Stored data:
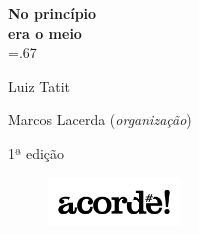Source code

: 




\begingroup\thispagestyle{empty}\vspace*{-.01\textheight}\parindent=0pt 
              \formular
              \huge 
              \textbf{No princípio\\era o meio}\\\baselineskip=.67\baselineskip 

              \medskip
              
              \LARGE
              Luiz Tatit
              
              \vspace{4cm}              

              \newfontfamily{}
              {\selectfont\minion\small Marcos Lacerda (\textit{organização})}
              
              \vspace{0.5cm}

              {\selectfont\minion\footnotesize
              1ª edição}
                    
              \vfill
              
              \begin{figure}
              \vspace*{-1.22\baselineskip}
              \includegraphics[width=3.5cm]{./logoacorde.png}
              \end{figure}

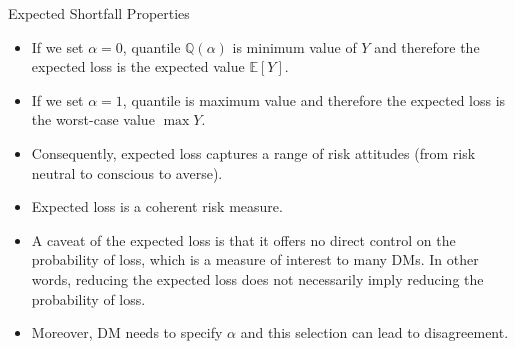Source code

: \documentclass[9pt]{beamer}
\begin{document}
%
\begin{frame}{Expected Shortfall Properties}

\begin{itemize}

\item If we set $\alpha=0$, quantile $\mathbb{Q}(\alpha)$ is minimum value of $Y$ and therefore the expected loss is the expected value $\mathbb{E}[Y]$. 

\item If we set $\alpha=1$, quantile is maximum value and therefore the expected loss is the worst-case value $\max Y$.

\item Consequently, expected loss captures a range of risk attitudes (from risk neutral to conscious to averse).

\item Expected loss is a coherent risk measure. 

\item A caveat of the expected loss is that it offers no direct control on the probability of loss, which is a measure of interest to many DMs. In other words, reducing the expected loss does not necessarily imply reducing the probability of loss. 

\item Moreover, DM needs to specify $\alpha$ and this selection can lead to disagreement. 

\end{itemize}



\end{frame}
\end{document}
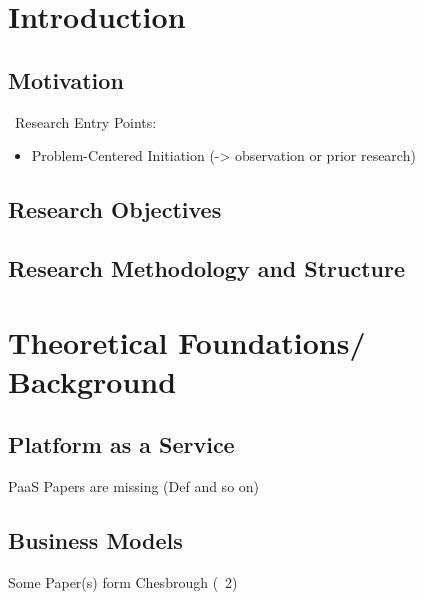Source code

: \chapter{Introduction}

	\section{Motivation}
	
	~\newline Research Entry Points:
	
	\begin{itemize}
		\item Problem-Centered Initiation (-> observation or prior research)
	\end{itemize}
	
	\section{Research Objectives}

	\section{Research Methodology and Structure}

\chapter{Theoretical Foundations/ Background}

	\section{Platform as a Service}
	PaaS Papers are missing (Def and so on)

	\section{Business Models}
	Some Paper(s) form Chesbrough (~2)
	

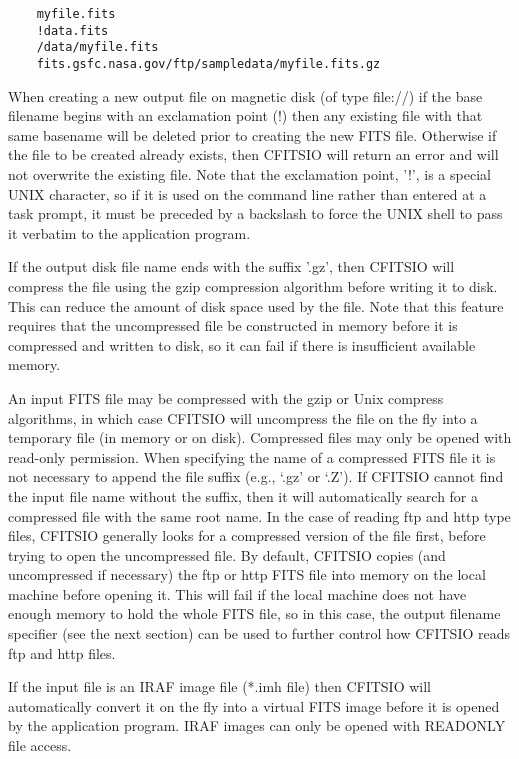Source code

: \documentclass[11pt]{book}
\begin{document}
\begin{verbatim}
    myfile.fits
    !data.fits
    /data/myfile.fits
    fits.gsfc.nasa.gov/ftp/sampledata/myfile.fits.gz
\end{verbatim}

When creating a new output file on magnetic disk (of type file://) if
the base filename begins with an exclamation point (!) then any
existing file with that same basename will be deleted prior to creating
the new FITS file.  Otherwise if the file to be created already exists,
then CFITSIO will return an error and will not overwrite the existing
file.  Note  that the exclamation point,  '!', is a special UNIX character,
so if it is used  on the command line rather than entered at a task
prompt, it must be  preceded by a backslash to force the UNIX
shell to pass it verbatim to the application program.

If the output disk file name ends with the suffix '.gz', then CFITSIO
will compress the file using the gzip compression algorithm before
writing it to disk.  This can reduce the amount of disk space used by
the file.  Note that this feature requires that the uncompressed file
be constructed in memory before it is compressed and written to disk,
so it can fail if there is insufficient available memory.

An input FITS file may be compressed with the gzip or Unix compress
algorithms, in which case CFITSIO will uncompress the file on the fly
into a temporary file (in memory or on disk).  Compressed files may
only be opened with read-only permission.  When specifying the name of
a compressed FITS file it is not necessary to append the file suffix
(e.g., `.gz' or `.Z').  If CFITSIO cannot find the input file name
without the suffix, then it will automatically search for a compressed
file with the same root name.  In the case of reading ftp and http type
files, CFITSIO generally looks for a compressed version of the file
first, before trying to open the uncompressed file.  By default,
CFITSIO copies (and uncompressed if necessary) the ftp or http FITS
file into memory on the local machine before opening it.  This will
fail if the local machine does not have enough memory to hold the whole
FITS file, so in this case, the output filename specifier (see the next
section) can be used to further control how CFITSIO reads ftp and http
files.

If the input file is an IRAF image file (*.imh file) then CFITSIO will
automatically convert it on the fly into a virtual FITS image before it
is opened by the application program.  IRAF images can only be opened
with READONLY file access.
\end{document}
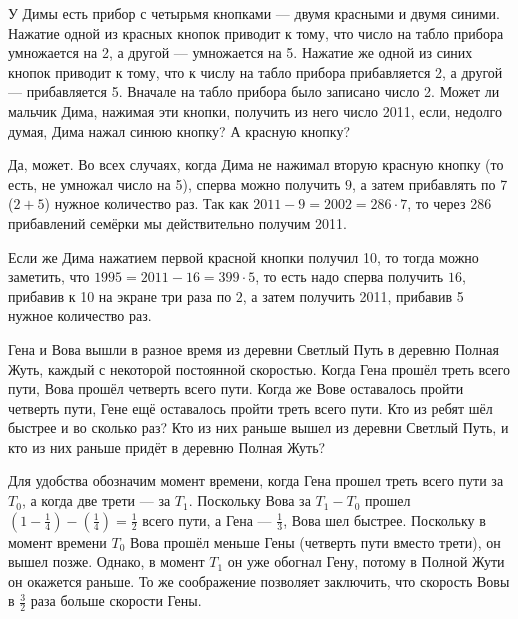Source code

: 
\begin{itemize}
\itC У Димы есть прибор с четырьмя кнопками --- двумя красными и двумя синими. Нажатие 
одной из красных кнопок приводит к тому, что число на табло прибора умножается на 2, 
а другой --- умножается на 5. Нажатие же одной из синих кнопок приводит к тому, что к числу 
на табло прибора прибавляется 2, а другой --- прибавляется 5. Вначале на табло прибора 
было записано число 2. Может ли мальчик Дима, нажимая эти кнопки, получить из него число 
2011, если, недолго думая, Дима нажал синюю кнопку? А красную кнопку?

\itr Да, может. Во всех случаях, когда Дима не нажимал вторую красную кнопку (то есть, не
умножал число на 5), сперва можно получить $9$, а затем прибавлять по 7 ($2+5$) нужное
количество раз. Так как $2011-9 = 2002 = 286 \cdot 7$, то через 286 прибавлений семёрки
мы действительно получим 2011.

Если же Дима нажатием первой красной кнопки получил 10, то тогда можно заметить, что 
$1995 = 2011-16 = 399 \cdot 5$, то есть надо сперва получить $16$, прибавив к 10 на экране
три раза по $2$, а затем получить 2011, прибавив 5 нужное количество раз.
\end{itemize}

\begin{itemize}
\itC Гена и Вова вышли в разное время из деревни Светлый Путь в деревню Полная Жуть, каждый с некоторой 
постоянной скоростью. Когда Гена прошёл треть всего пути, Вова прошёл четверть всего 
пути. Когда же Вове оставалось пройти четверть пути, Гене ещё оставалось пройти треть 
всего пути. Кто из ребят шёл быстрее и во сколько раз? Кто из них раньше вышел из деревни
Светлый Путь, и кто из них раньше придёт в деревню Полная Жуть?

\itr Для удобства обозначим момент времени, когда Гена прошел треть всего пути за $T_0$, 
а когда две трети --- за $T_1$. Поскольку Вова за $T_1-T_0$ прошел 
$(1-\frac{1}{4})-(\frac{1}{4}) = \frac{1}{2}$ всего пути, 
а Гена --- $\frac{1}{3}$, Вова шел быстрее. Поскольку в момент времени $T_0$ 
Вова прошёл меньше Гены (четверть пути вместо трети), он вышел позже. Однако, 
в момент $T_1$ он уже обогнал Гену, потому в Полной Жути он окажется раньше.
То же соображение позволяет заключить, что скорость Вовы в $\frac{3}{2}$ раза больше
скорости Гены.
\end{itemize}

**ABOUT THIS TASK**. Reproduce all the records verbatim, excluding images.

**SOLUTION**.
Source code

: 




\begingroup\thispagestyle{empty}\vspace*{-.01\textheight}\parindent=0pt 
              \formular
              \huge 
              \textbf{No princípio\\era o meio}\\\baselineskip=.67\baselineskip 

              \medskip
              
              \LARGE
              Luiz Tatit
              
              \vspace{4cm}              

              \newfontfamily{}
              {\selectfont\minion\small Marcos Lacerda (\textit{organização})}
              
              \vspace{0.5cm}

              {\selectfont\minion\footnotesize
              1ª edição}
                    
              \vfill
              
              \begin{figure}
              \vspace*{-1.22\baselineskip}
              \includegraphics[width=3.5cm]{./logoacorde.png}
              \end{figure}

Source code

: \documentclass[9pt]{beamer}
\begin{document}
%
\begin{frame}{Expected Shortfall Properties}

\begin{itemize}

\item If we set $\alpha=0$, quantile $\mathbb{Q}(\alpha)$ is minimum value of $Y$ and therefore the expected loss is the expected value $\mathbb{E}[Y]$. 

\item If we set $\alpha=1$, quantile is maximum value and therefore the expected loss is the worst-case value $\max Y$.

\item Consequently, expected loss captures a range of risk attitudes (from risk neutral to conscious to averse).

\item Expected loss is a coherent risk measure. 

\item A caveat of the expected loss is that it offers no direct control on the probability of loss, which is a measure of interest to many DMs. In other words, reducing the expected loss does not necessarily imply reducing the probability of loss. 

\item Moreover, DM needs to specify $\alpha$ and this selection can lead to disagreement. 

\end{itemize}



\end{frame}
\end{document}
Source code

: \chapter{Introduction}

	\section{Motivation}
	
	~\newline Research Entry Points:
	
	\begin{itemize}
		\item Problem-Centered Initiation (-> observation or prior research)
	\end{itemize}
	
	\section{Research Objectives}

	\section{Research Methodology and Structure}

\chapter{Theoretical Foundations/ Background}

	\section{Platform as a Service}
	PaaS Papers are missing (Def and so on)

	\section{Business Models}
	Some Paper(s) form Chesbrough (~2)
	

Source code

: \documentclass[11pt]{book}
\begin{document}
\begin{verbatim}
    myfile.fits
    !data.fits
    /data/myfile.fits
    fits.gsfc.nasa.gov/ftp/sampledata/myfile.fits.gz
\end{verbatim}

When creating a new output file on magnetic disk (of type file://) if
the base filename begins with an exclamation point (!) then any
existing file with that same basename will be deleted prior to creating
the new FITS file.  Otherwise if the file to be created already exists,
then CFITSIO will return an error and will not overwrite the existing
file.  Note  that the exclamation point,  '!', is a special UNIX character,
so if it is used  on the command line rather than entered at a task
prompt, it must be  preceded by a backslash to force the UNIX
shell to pass it verbatim to the application program.

If the output disk file name ends with the suffix '.gz', then CFITSIO
will compress the file using the gzip compression algorithm before
writing it to disk.  This can reduce the amount of disk space used by
the file.  Note that this feature requires that the uncompressed file
be constructed in memory before it is compressed and written to disk,
so it can fail if there is insufficient available memory.

An input FITS file may be compressed with the gzip or Unix compress
algorithms, in which case CFITSIO will uncompress the file on the fly
into a temporary file (in memory or on disk).  Compressed files may
only be opened with read-only permission.  When specifying the name of
a compressed FITS file it is not necessary to append the file suffix
(e.g., `.gz' or `.Z').  If CFITSIO cannot find the input file name
without the suffix, then it will automatically search for a compressed
file with the same root name.  In the case of reading ftp and http type
files, CFITSIO generally looks for a compressed version of the file
first, before trying to open the uncompressed file.  By default,
CFITSIO copies (and uncompressed if necessary) the ftp or http FITS
file into memory on the local machine before opening it.  This will
fail if the local machine does not have enough memory to hold the whole
FITS file, so in this case, the output filename specifier (see the next
section) can be used to further control how CFITSIO reads ftp and http
files.

If the input file is an IRAF image file (*.imh file) then CFITSIO will
automatically convert it on the fly into a virtual FITS image before it
is opened by the application program.  IRAF images can only be opened
with READONLY file access.
\end{document}
Source code

: 
\begin{itemize}
\itC У Димы есть прибор с четырьмя кнопками --- двумя красными и двумя синими. Нажатие 
одной из красных кнопок приводит к тому, что число на табло прибора умножается на 2, 
а другой --- умножается на 5. Нажатие же одной из синих кнопок приводит к тому, что к числу 
на табло прибора прибавляется 2, а другой --- прибавляется 5. Вначале на табло прибора 
было записано число 2. Может ли мальчик Дима, нажимая эти кнопки, получить из него число 
2011, если, недолго думая, Дима нажал синюю кнопку? А красную кнопку?

\itr Да, может. Во всех случаях, когда Дима не нажимал вторую красную кнопку (то есть, не
умножал число на 5), сперва можно получить $9$, а затем прибавлять по 7 ($2+5$) нужное
количество раз. Так как $2011-9 = 2002 = 286 \cdot 7$, то через 286 прибавлений семёрки
мы действительно получим 2011.

Если же Дима нажатием первой красной кнопки получил 10, то тогда можно заметить, что 
$1995 = 2011-16 = 399 \cdot 5$, то есть надо сперва получить $16$, прибавив к 10 на экране
три раза по $2$, а затем получить 2011, прибавив 5 нужное количество раз.
\end{itemize}

\begin{itemize}
\itC Гена и Вова вышли в разное время из деревни Светлый Путь в деревню Полная Жуть, каждый с некоторой 
постоянной скоростью. Когда Гена прошёл треть всего пути, Вова прошёл четверть всего 
пути. Когда же Вове оставалось пройти четверть пути, Гене ещё оставалось пройти треть 
всего пути. Кто из ребят шёл быстрее и во сколько раз? Кто из них раньше вышел из деревни
Светлый Путь, и кто из них раньше придёт в деревню Полная Жуть?

\itr Для удобства обозначим момент времени, когда Гена прошел треть всего пути за $T_0$, 
а когда две трети --- за $T_1$. Поскольку Вова за $T_1-T_0$ прошел 
$(1-\frac{1}{4})-(\frac{1}{4}) = \frac{1}{2}$ всего пути, 
а Гена --- $\frac{1}{3}$, Вова шел быстрее. Поскольку в момент времени $T_0$ 
Вова прошёл меньше Гены (четверть пути вместо трети), он вышел позже. Однако, 
в момент $T_1$ он уже обогнал Гену, потому в Полной Жути он окажется раньше.
То же соображение позволяет заключить, что скорость Вовы в $\frac{3}{2}$ раза больше
скорости Гены.
\end{itemize}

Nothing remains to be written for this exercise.